The suit alleges that President Toribiong took personal charge of the Uighur funds and that the funds were ordered only to be disbursed pursuant to the President’s authorization.   The lawsuit contends that approximately $250,000 of the funds were disbursed in large lump sum payments to Toribiong Enterprises and to the President’s sister- in -law, Sandy Toribiong, for housing, renovation, and furniture for the Uighurs’ residences.   These payments were allegedly made without any competitive bidding and contrary to Palau’s procurement laws.   The lawsuit claims that the President’s conduct was an ethical violation in that his immediate family members directly financially benefited from these disbursements.
The lawsuit also alleges one cause of action unrelated to the Uighurs, but is also another issue of financial mismanagement, claiming that 2009 audit reports show that the President and Vice President spent more funds then the Executive Branch were authorized by Congress to spend and such spending was in violation of the Republic’s laws.
The full complaint in .pdf format is available here:


  1. spicy coconut

    According to the President the AG is the Presidents attorney. This is why any opinion from the AG regarding the law has to be approved by the president before it is released. It is also why the AG cannot act as an “Independent” Special Prosecutor.

  2. @spicy coconut: I hope you don’t agree with the president regardless of whether he in fact reasons as you say he does about the AG. Let us not dare be blind to the overwhelmingly obviously convoluted reasoning there: that a president has any say on what is supposed to be an objective interpretation of law.

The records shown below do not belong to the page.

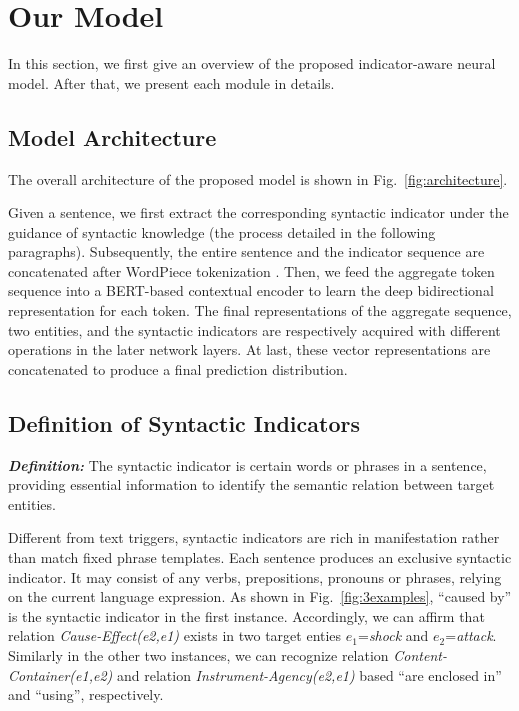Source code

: \documentclass[conference]{IEEEtran}
\begin{document}
\section{Our Model}

In this section, we first give an overview of the proposed indicator-aware neural model. After that, we present each module in details.

\subsection{Model Architecture}

The overall architecture of the proposed model is shown in Fig.~\ref{fig:architecture}. 

Given a sentence, we first extract the corresponding syntactic indicator under the guidance of syntactic knowledge (the process detailed in the following paragraphs). Subsequently, the entire sentence and the indicator sequence are concatenated after WordPiece tokenization \cite{sennrich2016neural}. Then, we feed the aggregate token sequence into a BERT-based contextual encoder to learn the deep bidirectional representation for each token. The final representations of the aggregate sequence, two entities, and the syntactic indicators are respectively acquired with different operations in the later network layers. At last, these vector representations are concatenated to produce a final prediction distribution.

\subsection{Definition of Syntactic Indicators}

{\bf \em Definition: }The syntactic indicator is certain words or phrases in a sentence, providing essential information to identify the semantic relation between target entities. 

Different from text triggers, syntactic indicators are rich in manifestation rather than match fixed phrase templates. Each sentence produces an exclusive syntactic indicator. It may consist of any verbs, prepositions, pronouns or phrases, relying on the current language expression. As shown in Fig.~\ref{fig:3examples}, “caused by” is the syntactic indicator in the first instance. Accordingly, we can affirm that relation {\em Cause-Effect(e2,e1)} exists in two target enties \begin{math}e_1\end{math}={\em shock} and \begin{math}e_2\end{math}={\em attack}. Similarly in the other two instances, we can recognize relation {\em Content-Container(e1,e2)} and relation {\em Instrument-Agency(e2,e1)} based “are enclosed in” and “using”, respectively.
\end{document}
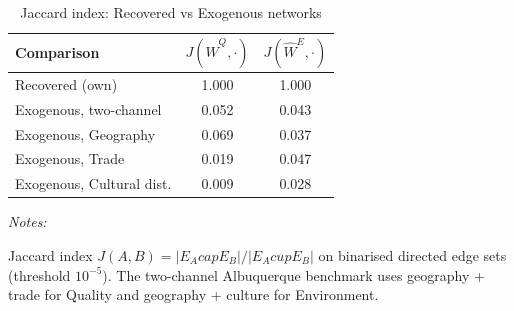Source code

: \begin{table}[!h]
\centering
\caption{\label{tab:tab:jaccard}Jaccard index: Recovered vs Exogenous networks}
\centering
\fontsize{10}{12}\selectfont
\begin{threeparttable}
\begin{tabular}[t]{lcc}
\toprule
Comparison & $J(\hat W^Q, \cdot)$ & $J(\hat W^E, \cdot)$\\
\midrule
Recovered (own) & 1.000 & 1.000\\
Exogenous, two-channel & 0.052 & 0.043\\
Exogenous, Geography & 0.069 & 0.037\\
Exogenous, Trade & 0.019 & 0.047\\
Exogenous, Cultural dist. & 0.009 & 0.028\\
\bottomrule
\end{tabular}
\begin{tablenotes}[para]
\item \textit{Notes:} 
\item Jaccard index $J(A,B)=|E_Acap E_B|/|E_Acup E_B|$ on binarised directed edge sets (threshold $10^{-5}$). The two-channel Albuquerque benchmark uses geography + trade for Quality and geography + culture for Environment.
\end{tablenotes}
\end{threeparttable}
\end{table}

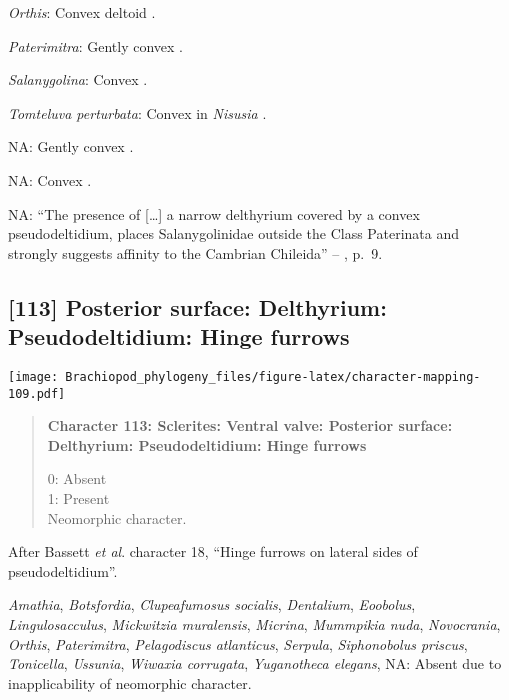 \documentclass[openany]{book}
\theoremstyle{definition}
\theoremstyle{definition}
\theoremstyle{definition}
\theoremstyle{remark}
\begin{document}
\hypertarget{Orthis-coding-112}{}
\emph{Orthis}: Convex deltoid \citep{Holmer2008TheEarly}.

\hypertarget{Paterimitra-coding-112}{}
\emph{Paterimitra}: Gently convex \citep[see][fig.
83.3]{Williams2000LinguliformeaCraniiformea}.

\hypertarget{Salanygolina-coding-112}{}
\emph{Salanygolina}: Convex \citep[see][fig.
4B]{Balthasar2004Shellstructure}.

\hypertarget{Tomteluva_perturbata-coding-112}{}
\emph{Tomteluva perturbata}: Convex in \emph{Nisusia} \citep[see][fig.
8.4]{Rowell1985Theevolutionary}.

\hypertarget{NA-coding-112}{}
NA: Gently convex \citep[see][fig.
83.1]{Williams2000LinguliformeaCraniiformea}.

\hypertarget{NA-coding-112}{}
NA: Convex \citep{Streng2016Anew}.

\hypertarget{NA-coding-112}{}
NA: ``The presence of {[}\ldots{}{]} a narrow delthyrium covered by a
convex pseudodeltidium, places Salanygolinidae outside the Class
Paterinata and strongly suggests affinity to the Cambrian Chileida'' --
\citet{Holmer2009Theenigmatic}, p.~9.

\subsection*{{[}113{]} Posterior surface: Delthyrium: Pseudodeltidium:
Hinge
furrows}\label{posterior-surface-delthyrium-pseudodeltidium-hinge-furrows}

\texttt{[image: Brachiopod\_phylogeny\_files/figure-latex/character-mapping-109.pdf]}

\begin{quote}
\textbf{Character 113: Sclerites: Ventral valve: Posterior surface:
Delthyrium: Pseudodeltidium: Hinge furrows}

0: Absent\\
1: Present\\
Neomorphic character.
\end{quote}

After Bassett \emph{et al}.
\citeyearpar{Bassett2001Functionalmorphology} character 18, ``Hinge
furrows on lateral sides of pseudodeltidium''.

\hypertarget{Amathia-coding-113}{}
\emph{Amathia}, \emph{Botsfordia}, \emph{Clupeafumosus socialis},
\emph{Dentalium}, \emph{Eoobolus}, \emph{Lingulosacculus},
\emph{Mickwitzia muralensis}, \emph{Micrina}, \emph{Mummpikia nuda},
\emph{Novocrania}, \emph{Orthis}, \emph{Paterimitra}, \emph{Pelagodiscus
atlanticus}, \emph{Serpula}, \emph{Siphonobolus priscus},
\emph{Tonicella}, \emph{Ussunia}, \emph{Wiwaxia corrugata},
\emph{Yuganotheca elegans}, NA: Absent due to inapplicability of
neomorphic character.
\end{document}
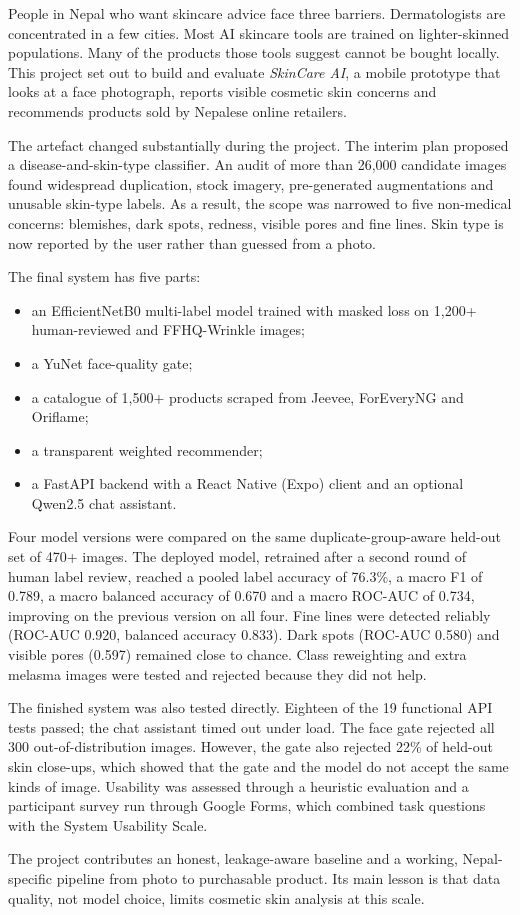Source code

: 
People in Nepal who want skincare advice face three barriers. Dermatologists are concentrated in a few cities. Most AI skincare tools are trained on lighter-skinned populations. Many of the products those tools suggest cannot be bought locally. This project set out to build and evaluate \emph{SkinCare AI}, a mobile prototype that looks at a face photograph, reports visible cosmetic skin concerns and recommends products sold by Nepalese online retailers.

The artefact changed substantially during the project. The interim plan proposed a disease-and-skin-type classifier. An audit of more than 26,000 candidate images found widespread duplication, stock imagery, pre-generated augmentations and unusable skin-type labels. As a result, the scope was narrowed to five non-medical concerns: blemishes, dark spots, redness, visible pores and fine lines. Skin type is now reported by the user rather than guessed from a photo.

The final system has five parts:
\begin{itemize}
  \item an EfficientNetB0 multi-label model trained with masked loss on 1,200+ human-reviewed and FFHQ-Wrinkle images;
  \item a YuNet face-quality gate;
  \item a catalogue of 1,500+ products scraped from Jeevee, ForEveryNG and Oriflame;
  \item a transparent weighted recommender;
  \item a FastAPI backend with a React Native (Expo) client and an optional Qwen2.5 chat assistant.
\end{itemize}

Four model versions were compared on the same duplicate-group-aware held-out set of 470+ images. The deployed model, retrained after a second round of human label review, reached a pooled label accuracy of 76.3\%, a macro F1 of 0.789, a macro balanced accuracy of 0.670 and a macro ROC-AUC of 0.734, improving on the previous version on all four. Fine lines were detected reliably (ROC-AUC 0.920, balanced accuracy 0.833). Dark spots (ROC-AUC 0.580) and visible pores (0.597) remained close to chance. Class reweighting and extra melasma images were tested and rejected because they did not help.

The finished system was also tested directly. Eighteen of the 19 functional API tests passed; the chat assistant timed out under load. The face gate rejected all 300 out-of-distribution images. However, the gate also rejected 22\% of held-out skin close-ups, which showed that the gate and the model do not accept the same kinds of image. Usability was assessed through a heuristic evaluation and a participant survey run through Google Forms, which combined task questions with the System Usability Scale.

The project contributes an honest, leakage-aware baseline and a working, Nepal-specific pipeline from photo to purchasable product. Its main lesson is that data quality, not model choice, limits cosmetic skin analysis at this scale.
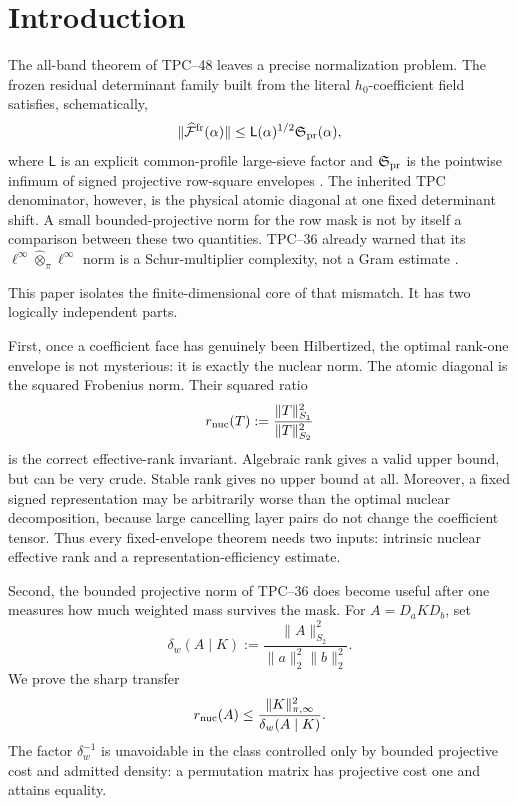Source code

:\section{Introduction}
\label{sec:tpc49-introduction}

The all-band theorem of TPC--48 leaves a precise normalization problem.
The frozen residual determinant family built from the literal
\(h_0\)-coefficient field satisfies, schematically,
\begin{equation}
 \|\widehat{\cF}^{\rm fr}(\alpha)\|
 \le \mathsf L(\alpha)^{1/2}
      \mathfrak S_{\rm pr}(\alpha),
 \label{eq:tpc49-inherited-reduction-schematic}
\end{equation}
where \(\mathsf L\) is an explicit common-profile large-sieve factor
and \(\mathfrak S_{\rm pr}\) is the pointwise infimum of signed
projective row-square envelopes \citep{WangTPC48}.  The inherited TPC
denominator, however, is the physical atomic diagonal at one fixed
determinant shift.  A small bounded-projective norm for the row mask is
not by itself a comparison between these two quantities.  TPC--36
already warned that its
\(\ell^\infty\widehat\otimes_\pi\ell^\infty\) norm is a Schur-multiplier
complexity, not a Gram estimate \citep{WangTPC36}.

This paper isolates the finite-dimensional core of that mismatch.  It
has two logically independent parts.

First, once a coefficient face has genuinely been Hilbertized, the
optimal rank-one envelope is not mysterious: it is exactly the nuclear
norm.  The atomic diagonal is the squared Frobenius norm.  Their squared
ratio
\begin{equation}
 r_{\rm nuc}(T)
 :=\frac{\|T\|_{S_1}^2}{\|T\|_{S_2}^2}
 \label{eq:tpc49-intro-nuclear-rank}
\end{equation}
is the correct effective-rank invariant.  Algebraic rank gives a valid
upper bound, but can be very crude.  Stable rank gives no upper bound at
all.  Moreover, a fixed signed representation may be arbitrarily worse
than the optimal nuclear decomposition, because large cancelling layer
pairs do not change the coefficient tensor.  Thus every fixed-envelope
theorem needs two inputs: intrinsic nuclear effective rank and a
representation-efficiency estimate.

Second, the bounded projective norm of TPC--36 does become useful after
one measures how much weighted mass survives the mask.  For
\(A=D_aKD_b\), set
\begin{equation}
 \delta_w(A\mid K)
 :=\frac{\|A\|_{S_2}^2}
 {\|a\|_2^2\|b\|_2^2}.
 \label{eq:tpc49-intro-weighted-density}
\end{equation}
We prove the sharp transfer
\begin{equation}
 r_{\rm nuc}(A)
 \le \frac{\|K\|_{\pi,\infty}^2}{\delta_w(A\mid K)}.
 \label{eq:tpc49-intro-density-transfer}
\end{equation}
The factor \(\delta_w^{-1}\) is unavoidable in the class controlled
only by bounded projective cost and admitted density: a permutation
matrix has projective cost one and attains equality.

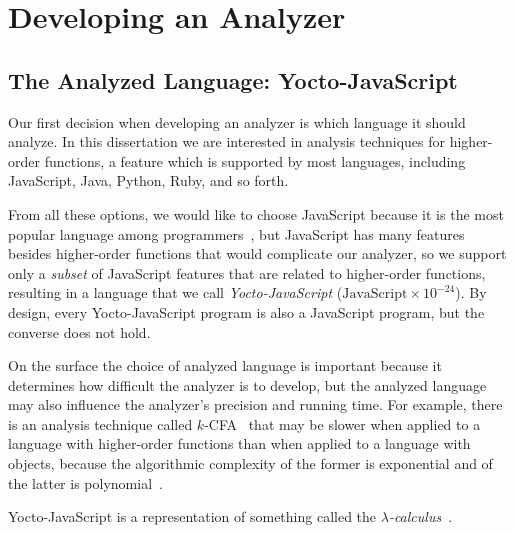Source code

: \documentclass[12pt, oneside]{book}
\begin{document}
\tableofcontents

\mainmatter


\chapter{Developing an Analyzer}


\section{The Analyzed Language: Yocto-JavaScript}
\label{The Analyzed Language: Yocto-JavaScript}

Our first decision when developing an analyzer is which language it should analyze. In this dissertation we are interested in analysis techniques for higher-order functions, a feature which is supported by most languages, including JavaScript, Java, Python, Ruby, and so forth.

From all these options, we would like to choose JavaScript because it is the most popular language among programmers~\cite{stack-overflow-developer-survey, jet-brains-developer-survey}, but JavaScript has many features besides higher-order functions that would complicate our analyzer, so we support only a \emph{subset} of JavaScript features that are related to higher-order functions, resulting in a language that we call \emph{Yocto-JavaScript} ($\mathrm{JavaScript} \times 10^{-24}$). By design, every Yocto-JavaScript program is also a JavaScript program, but the converse does not hold.

\begin{mdframed}[frametitle = {Advanced}]
On the surface the choice of analyzed language is important because it determines how difficult the analyzer is to develop, but the analyzed language may also influence the analyzer’s precision and running time. For example, there is an analysis technique called $k$-CFA~\cite{k-cfa} that may be slower when applied to a language with higher-order functions than when applied to a language with objects, because the algorithmic complexity of the former is exponential and of the latter is polynomial~\cite{m-cfa}.
\end{mdframed}

\begin{mdframed}[frametitle = {Technical Terms}]
Yocto-JavaScript is a representation of something called the \emph{$\lambda$-calculus}~\cite[§~6]{understanding-computation}.
\end{mdframed}
\end{document}
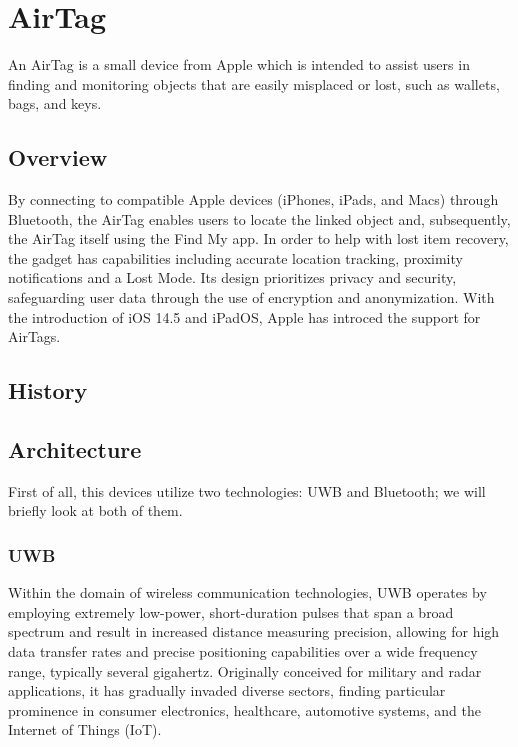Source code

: \documentclass[english]{article}
\newcounter{subsubsubsection}[subsubsection]
\begin{document}
\section{AirTag}\label{sec:at}
An AirTag is a small device from Apple which is intended to assist users in finding and monitoring objects that are easily misplaced or lost, such as wallets, bags, and keys.
\subsection{Overview}
 By connecting to compatible Apple devices (iPhones, iPads, and Macs) through Bluetooth, the AirTag enables users to locate the linked object and, subsequently, the AirTag itself using the Find My app. In order to help with lost item recovery, the gadget has capabilities including accurate location tracking, proximity notifications and a Lost Mode. Its design prioritizes privacy and security, safeguarding user data through the use of encryption and anonymization. With the introduction of iOS 14.5 and iPadOS, Apple has introced the support for AirTags.
\subsection{History}
\subsection{Architecture}
First of all, this devices utilize two technologies: UWB and Bluetooth; we will briefly look at both of them.
\subsubsection{UWB}\label{sec:uwb}
Within the domain of wireless communication technologies, UWB operates by employing extremely low-power, short-duration pulses that span a broad spectrum and result in increased distance measuring precision, allowing for high data transfer rates and precise positioning capabilities over a wide frequency range, typically several gigahertz. Originally conceived for military and radar applications, it has gradually invaded diverse sectors, finding particular prominence in consumer electronics, healthcare, automotive systems, and the Internet of Things (IoT).
\end{document}

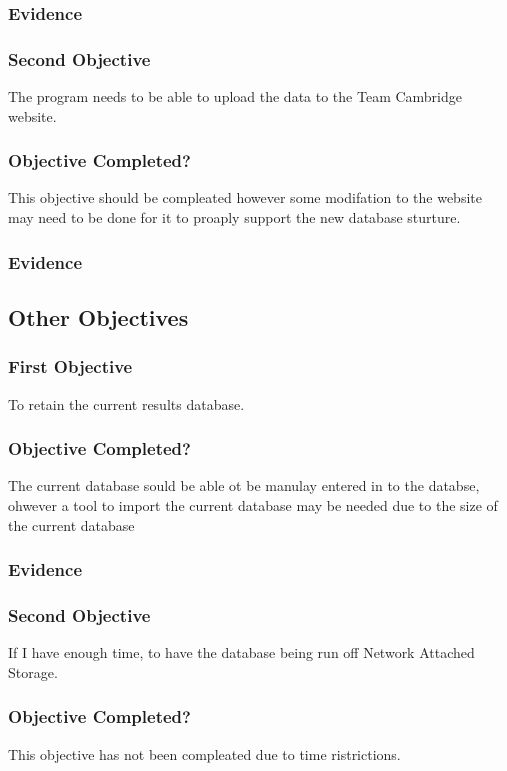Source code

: \subsubsection{Evidence}

\subsubsection{Second Objective}
The program needs to be able to upload the data to the Team Cambridge website.
\subsubsection{Objective Completed?}
This objective should be compleated however some modifation to the website may need to be done for it to proaply support the new database sturture.
\subsubsection{Evidence}

\subsection{Other Objectives}
\subsubsection{First Objective}
To retain the current results database.
\subsubsection{Objective Completed?}
The current database sould be able ot be manulay entered in to the databse, ohwever a tool to import the current database may be needed due to the size of the current database
\subsubsection{Evidence}

\subsubsection{Second Objective}
If I have enough time, to have the database being run off Network Attached Storage.
\subsubsection{Objective Completed?}
This objective has not been compleated due to time ristrictions.

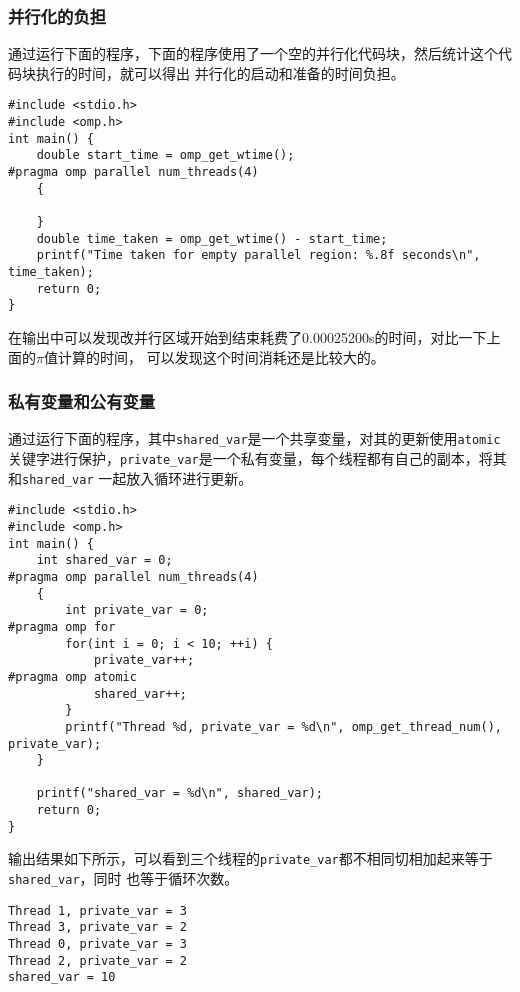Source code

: \documentclass{article}
\begin{document}
\subsubsection{并行化的负担}
通过运行下面的程序，下面的程序使用了一个空的并行化代码块，然后统计这个代码块执行的时间，就可以得出
并行化的启动和准备的时间负担。
\begin{lstlisting}[style=cstyle,caption={并行化的负担}]
#include <stdio.h>
#include <omp.h>
int main() {
    double start_time = omp_get_wtime();
#pragma omp parallel num_threads(4)
    {

    }
    double time_taken = omp_get_wtime() - start_time;
    printf("Time taken for empty parallel region: %.8f seconds\n", time_taken);
    return 0;
}
\end{lstlisting}
在输出中可以发现改并行区域开始到结束耗费了0.00025200s的时间，对比一下上面的$\pi$值计算的时间，
可以发现这个时间消耗还是比较大的。
\subsubsection{私有变量和公有变量}
通过运行下面的程序，其中\texttt{shared\_var}是一个共享变量，对其的更新使用\texttt{atomic}
关键字进行保护，\texttt{private\_var}是一个私有变量，每个线程都有自己的副本，将其和\texttt{shared\_var}
一起放入循环进行更新。
\begin{lstlisting}[style=cstyle,caption={私有变量和公有变量}]
#include <stdio.h>
#include <omp.h>
int main() {
    int shared_var = 0;
#pragma omp parallel num_threads(4)
    {
        int private_var = 0;
#pragma omp for
        for(int i = 0; i < 10; ++i) {
            private_var++;
#pragma omp atomic
            shared_var++;
        }
        printf("Thread %d, private_var = %d\n", omp_get_thread_num(), private_var);
    }

    printf("shared_var = %d\n", shared_var);
    return 0;
}  
\end{lstlisting}
输出结果如下所示，可以看到三个线程的\texttt{private\_var}都不相同切相加起来等于\texttt{shared\_var}，同时
也等于循环次数。
\begin{lstlisting}[style=bashstyle]
Thread 1, private_var = 3
Thread 3, private_var = 2
Thread 0, private_var = 3
Thread 2, private_var = 2
shared_var = 10
\end{lstlisting}
\end{document}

For this reason, the president is cause for alarm around the world to check Palau’s commitment to democracy. After all we’ve been through to become a model of democracy in the world and this current president is acting like he’s the Frank Bainimarama of the northwest pacific. Remengesau was right to boycott any meetings with Bainimarama to prove a point. Now it seems Toribiong will soon make an official visit to Fiji. And why not? He’s been everywhere else. Might make more sense than going to Monaco.

  3. pat ngiruos slate

    If it was a problem from the very beginning…why didn’t anyone question this….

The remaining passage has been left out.